Sunday, February 17, 2008

Torch Song

“All the secrets a wise heart has
must be more hidden than the Phoenix is
Because concealment in that oyster-shell makes the pearl
From that water drop that comes from the depths of the ocean”

~from The Ruba’iyat of Omar Khayam

Putting out candles with my tongue again
and wearing tiny blisters for days.
I can barely taste my food.

Where statements might be invitations
there should be silence.
Little, stitched-up, sewn together
secrets that stay where they are;
rather than bleed from a vein which suffocates with a blackness.
Pushing with backs of cupped hands
a fine layer of powdery tenderness to the periphery.

We knew about this love,
we learned about it in mirrors.
Cold, clear, we decorate ourselves in front of it.
To obscure what we see, to conceal more than a blush
or forked lightning in our eyes at the sound of a name.
Until hiding is habitual. A proud discipline.

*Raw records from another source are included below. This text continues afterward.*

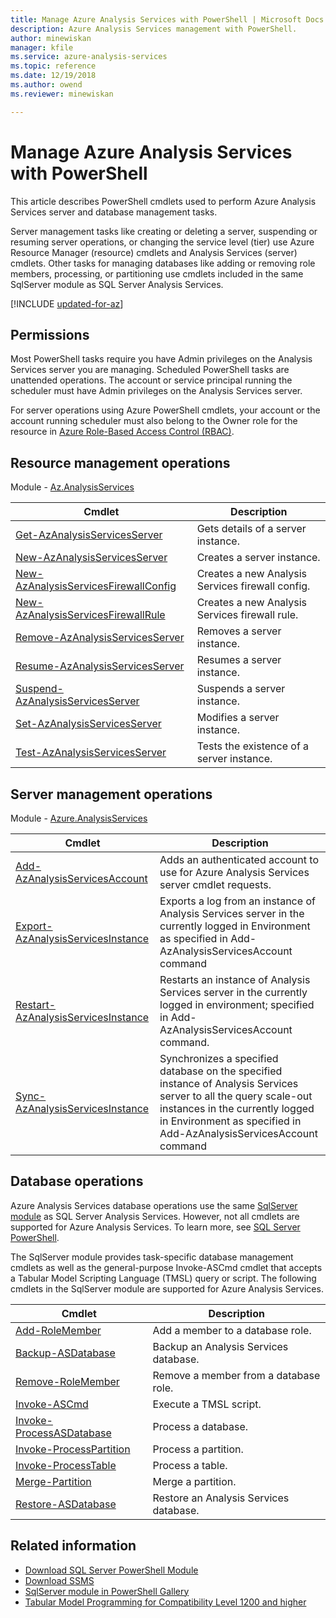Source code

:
 ```yaml
---
title: Manage Azure Analysis Services with PowerShell | Microsoft Docs
description: Azure Analysis Services management with PowerShell.
author: minewiskan
manager: kfile
ms.service: azure-analysis-services
ms.topic: reference
ms.date: 12/19/2018
ms.author: owend
ms.reviewer: minewiskan

---
```


# Manage Azure Analysis Services with PowerShell

This article describes PowerShell cmdlets used to perform Azure Analysis Services server and database management tasks. 

Server management tasks like creating or deleting a server, suspending or resuming server operations, or changing the service level (tier) use Azure Resource Manager (resource) cmdlets and Analysis Services (server) cmdlets. Other tasks for managing databases like adding or removing role members, processing, or partitioning use cmdlets included in the same SqlServer module as SQL Server Analysis Services.

[!INCLUDE [updated-for-az](../../includes/updated-for-az.md)]

## Permissions

Most PowerShell tasks require you have Admin privileges on the Analysis Services server you are managing. Scheduled PowerShell tasks are unattended operations. The account or service principal running the scheduler must have Admin privileges on the Analysis Services server. 

For server operations using Azure PowerShell cmdlets, your account or the account running scheduler must also belong to the Owner role for the resource in [Azure Role-Based Access Control (RBAC)](../role-based-access-control/overview.md). 

## Resource management operations 

Module - [Az.AnalysisServices](/powershell/module/az.analysisservices)

|Cmdlet|Description| 
|------------|-----------------| 
|[Get-AzAnalysisServicesServer](/powershell/module/az.analysisservices/get-azanalysisservicesserver)|Gets details of a server instance.|  
|[New-AzAnalysisServicesServer](/powershell/module/az.analysisservices/new-azanalysisservicesserver)|Creates a server instance.|   
|[New-AzAnalysisServicesFirewallConfig](/powershell/module/az.analysisservices/new-azanalysisservicesfirewallconfig)|Creates a new Analysis Services firewall config.|   
|[New-AzAnalysisServicesFirewallRule](/powershell/module/az.analysisservices/new-azanalysisservicesfirewallrule)|Creates a new Analysis Services firewall rule.|   
|[Remove-AzAnalysisServicesServer](/powershell/module/az.analysisservices/remove-azanalysisservicesserver)|Removes a server instance.|  
|[Resume-AzAnalysisServicesServer](/powershell/module/az.analysisservices/resume-azanalysisservicesserver)|Resumes a server instance.|  
|[Suspend-AzAnalysisServicesServer](/powershell/module/az.analysisservices/suspend-azanalysisservicesserver)|Suspends a server instance.| 
|[Set-AzAnalysisServicesServer](/powershell/module/az.analysisservices/set-azanalysisservicesserver)|Modifies a server instance.|   
|[Test-AzAnalysisServicesServer](/powershell/module/az.analysisservices/test-azanalysisservicesserver)|Tests the existence of a server  instance.| 

## Server management operations

Module - [Azure.AnalysisServices](https://www.powershellgallery.com/packages/Azure.AnalysisServices)

|Cmdlet|Description| 
|------------|-----------------| 
|[Add-AzAnalysisServicesAccount](/powershell/module/az.analysisservices/add-AzAnalysisServicesaccount)|Adds an authenticated account to use for Azure Analysis Services server cmdlet requests.| 
|[Export-AzAnalysisServicesInstance](/powershell/module/az.analysisservices/export-AzAnalysisServicesinstancelog)|Exports a log from an instance of Analysis Services server in the currently logged in Environment as specified in Add-AzAnalysisServicesAccount command|  
|[Restart-AzAnalysisServicesInstance](/powershell/module/az.analysisservices/restart-AzAnalysisServicesinstance)|Restarts an instance of Analysis Services server in the currently logged in environment; specified in Add-AzAnalysisServicesAccount command.|  
|[Sync-AzAnalysisServicesInstance](/powershell/module/az.analysisservices/restart-AzAnalysisServicesinstance)|Synchronizes a specified database on the specified instance of Analysis Services server to all the query scale-out instances in the currently logged in Environment as specified in Add-AzAnalysisServicesAccount command|  

## Database operations

Azure Analysis Services database operations use the same [SqlServer module](https://www.powershellgallery.com/packages/SqlServer) as SQL Server Analysis Services. However, not all cmdlets are supported for Azure Analysis Services. To learn more, see [SQL Server PowerShell](https://docs.microsoft.com/sql/powershell/sql-server-powershell).

The SqlServer module provides task-specific database management cmdlets as well as the general-purpose Invoke-ASCmd cmdlet that accepts a Tabular Model Scripting Language (TMSL) query or script. The following cmdlets in the SqlServer module are supported for Azure Analysis Services.

  
|Cmdlet|Description|
|------------|-----------------| 
|[Add-RoleMember](https://docs.microsoft.com/powershell/module/sqlserver/Add-RoleMember)|Add a member to a database role.| 
|[Backup-ASDatabase](https://docs.microsoft.com/powershell/module/sqlserver/backup-asdatabase)|Backup an Analysis Services database.|  
|[Remove-RoleMember](https://docs.microsoft.com/powershell/module/sqlserver/remove-rolemember)|Remove a member from a database role.|   
|[Invoke-ASCmd](https://docs.microsoft.com/powershell/module/sqlserver/invoke-ascmd)|Execute a TMSL script.|
|[Invoke-ProcessASDatabase](https://docs.microsoft.com/powershell/module/sqlserver/invoke-processasdatabase)|Process a database.|  
|[Invoke-ProcessPartition](https://docs.microsoft.com/powershell/module/sqlserver/invoke-processpartition)|Process a partition.| 
|[Invoke-ProcessTable](https://docs.microsoft.com/powershell/module/sqlserver/invoke-processtable)|Process a table.|  
|[Merge-Partition](https://docs.microsoft.com/powershell/module/sqlserver/merge-partition)|Merge a partition.|  
|[Restore-ASDatabase](https://docs.microsoft.com/powershell/module/sqlserver/restore-asdatabase)|Restore an Analysis Services database.| 
  

## Related information

* [Download SQL Server PowerShell Module](https://docs.microsoft.com/sql/ssms/download-sql-server-ps-module)   
* [Download SSMS](https://docs.microsoft.com/sql/ssms/download-sql-server-management-studio-ssms)   
* [SqlServer module in PowerShell Gallery](https://www.powershellgallery.com/packages/SqlServer)    
* [Tabular Model Programming for Compatibility Level 1200 and higher](https://msdn.microsoft.com/library/mt712541.aspx)
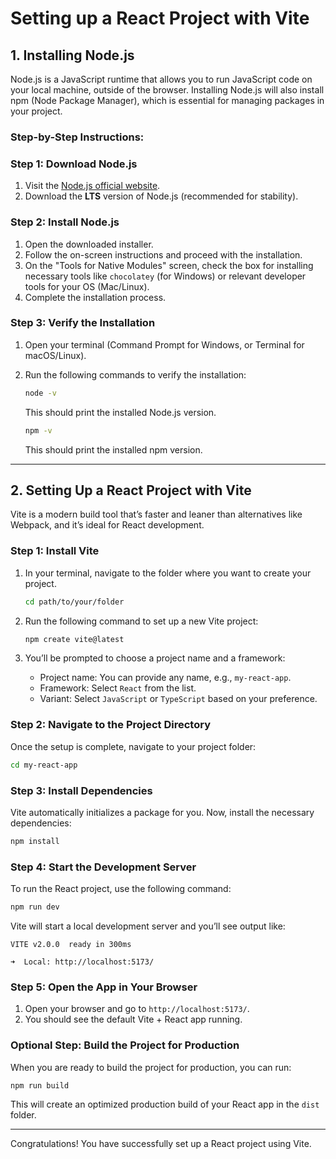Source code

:
# Setting up a React Project with Vite

## 1. Installing Node.js

Node.js is a JavaScript runtime that allows you to run JavaScript code on your local machine, outside of the browser. Installing Node.js will also install npm (Node Package Manager), which is essential for managing packages in your project.

### Step-by-Step Instructions:

### **Step 1:** Download Node.js

1. Visit the [Node.js official website](https://nodejs.org/).
2. Download the **LTS** version of Node.js (recommended for stability).

### **Step 2:** Install Node.js

1. Open the downloaded installer.
2. Follow the on-screen instructions and proceed with the installation.
3. On the "Tools for Native Modules" screen, check the box for installing necessary tools like `chocolatey` (for Windows) or relevant developer tools for your OS (Mac/Linux).
4. Complete the installation process.

### **Step 3:** Verify the Installation

1. Open your terminal (Command Prompt for Windows, or Terminal for macOS/Linux).
2. Run the following commands to verify the installation:

   ```bash
   node -v
   ```

   This should print the installed Node.js version.

   ```bash
   npm -v
   ```

   This should print the installed npm version.

---

## 2. Setting Up a React Project with Vite

Vite is a modern build tool that’s faster and leaner than alternatives like Webpack, and it’s ideal for React development.

### **Step 1:** Install Vite

1. In your terminal, navigate to the folder where you want to create your project.

   ```bash
   cd path/to/your/folder
   ```

2. Run the following command to set up a new Vite project:

   ```bash
   npm create vite@latest
   ```

3. You’ll be prompted to choose a project name and a framework:

   - Project name: You can provide any name, e.g., `my-react-app`.
   - Framework: Select `React` from the list.
   - Variant: Select `JavaScript` or `TypeScript` based on your preference.

### **Step 2:** Navigate to the Project Directory

Once the setup is complete, navigate to your project folder:

```bash
cd my-react-app
```

### **Step 3:** Install Dependencies

Vite automatically initializes a package for you. Now, install the necessary dependencies:

```bash
npm install
```

### **Step 4:** Start the Development Server

To run the React project, use the following command:

```bash
npm run dev
```

Vite will start a local development server and you’ll see output like:

```
VITE v2.0.0  ready in 300ms

➜  Local: http://localhost:5173/
```

### **Step 5:** Open the App in Your Browser

1. Open your browser and go to `http://localhost:5173/`.
2. You should see the default Vite + React app running.

### **Optional Step:** Build the Project for Production

When you are ready to build the project for production, you can run:

```bash
npm run build
```

This will create an optimized production build of your React app in the `dist` folder.

---

Congratulations! You have successfully set up a React project using Vite.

The humble portion, still,
inside is held, nurtured, transformed.
To expose it becomes a soft, slow loss, a seeping.
It aches as tears of a little lost girl, alone in a place of bones
and skulls. Telling herself stories, while the wind encloses her
in a relentless lullaby of an emptiness.
This is impossible to wrap in the warm strangeness of words.
This image of a pocket inside a jacket sealed with tiny stitches
which should remain unpicked. Stays and expands,
becoming all.


Rosemary Nissen-Wade said...
This comment has been removed by the author.
Rosemary Nissen-Wade said...

Perhaps easier to comment here than among the crowd on your MySpace.

I like this piece very much, its complexity and thoughtfulness.

I like the sculptures too. I've always thought poetry akin to sculpture - creating something out of nothing, and shaping it. But I am not a sculptor; what do you think?

Rosemary Nissen-Wade said...

PS What translation of The Rubai'yat is that?

Adam Stuart said...

this is so pretty

Adam Stuart said...

going to make sure I confirm my subscription this time

Larry Kuechlin said...


This is such an amazing poem. I've read this now 5 times, and I still haven't collected the words to describe its beauty.

The third stanza, in particular, is just masterful.

You should be very proud of this one, my friend. This puts your amazing skills on full display.